Many come across stories about the community, and they feel uncomfortable and switch to a different, more “conventional” story. It’s interesting—they don’t like the LGBT+ community because it’s an uncomfortable topic, usually based on personal beliefs. Meanwhile, we from the LGBT+ community don’t like bigots because the latter murder, rape, and abuse our brothers and sisters, if not us directly. How proportionate—personal discomfort due to opinions, versus actual physical violence. Suddenly, human dignity is not universal, and minor discomfort is worth hundreds of lives.
Discrimination is not always violent, but it’s always evident. The more low-key, and sometimes unintentional: the disdainful stares in church, the threatening glares in restrooms, and the blatant alienation in big groups. The more harmful and more common: kicking out of the house, constructive dismissal by employers, and withdrawal of financial support from families. Some of the worst, which are more common than most assume, include sexual abuse, bloody beatings, mutilation, and violent murders done out of hate and prejudice. Sexual abuse is very common; I personally know four lesbians, two of them masculine, who have been raped by straight, cisgender men who knew the women’s sexuality. In what world is that okay?
The manifestations of homophobia and transphobia are ridiculous. Bigots can easily refer to Marlou as Xander Ford, but somehow magically struggle to say Jake Zyrus and would rather insist on dead names. How subtle. Here’s another: many refuse to allow trans women to use women’s restrooms because they fear that men would take advantage of this and violate women’s privacy. But based on the reasoning, the problem was never with the LGBT+ community. The fear was always because of cisgender straight men, who are outside the community. Why do trans women have to take the brunt for bigots’ perverted tendencies?
Personally, I’ve experienced being referred to as “it” because I have short hair, because somehow that made me less human. I’ve experienced attempted assaults because I’m very obviously a lesbian. I’ve sat through classes where professors have proclaimed to the whole class that people like me live “dishonorable lives” and are “abominations” who will burn in hell, while everyone just stayed silent and stole entertained glances to see how I’d react.

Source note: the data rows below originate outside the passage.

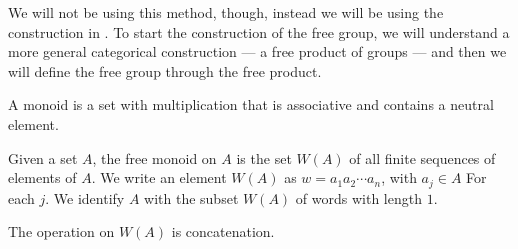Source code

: We will not be using this method, though, instead we will be using the construction in \cite{delaHarpe_topics_in_geometric_group_theory}. To start the construction of the free group, we will understand a more general categorical construction --- a free product of groups --- and then we will define the free group through the free product. %
\begin{definition}
  A monoid is a set with multiplication that is associative and contains a neutral element.\newline

  Given a set $A$, the free monoid on $A$ is the set $W(A)$ of all finite sequences of elements of $A$. We write an element $W(A)$ as $w = a_1a_2\cdots a_n$, with $a_j\in A$ For each $j$. We identify $A$ with the subset $W(A)$ of words with length $1$.\newline

  The operation on $W(A)$ is concatenation.
\end{definition}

All these —the discrimination, abuses, rapes, and murders just because of discomfort based on bigoted beliefs. Then in an attempt to justify all these, the religious arguments come in, when religion was never the topic in the first place. The issue was always centered on deserving basic human decency. Should trans men and women be killed? Should lesbians be raped? Should gay men be mutilated? These and similar questions were the actual issues. In a humane world, the answer should always have been no. It was never a religious debate.
Minor discomfort should never be worth hundreds of lives. To stand back and propagate bigoted beliefs is to tolerate these abuses, rapes, and murders. Again: a naked woman was found dead, her head in a toilet, in 2014; a man was found dead, a wooden stick in his genitals, in 2021. And these are just two of the thousands of deaths all over the world. To stay silent is to be complicit. To be okay with that is inhumane and selfish and hypocritical.
Is this article making you uncomfortable? Hey, lucky you, at least you’re still alive. While you sit uncomfortably because of our existence, my brothers and sisters are beaten, raped, and killed everyday because of that discomfort. Maybe when a belief results in violations of human rights, maybe the problem is with the belief, not the victims. Maybe a logical, humane, and impartial reflection on those beliefs is in order. This is why Pride is a necessary protest. Your discomfort is not worth these lives. Cruel murders and abuses should be infinitely more disturbing than seeing two men holding hands.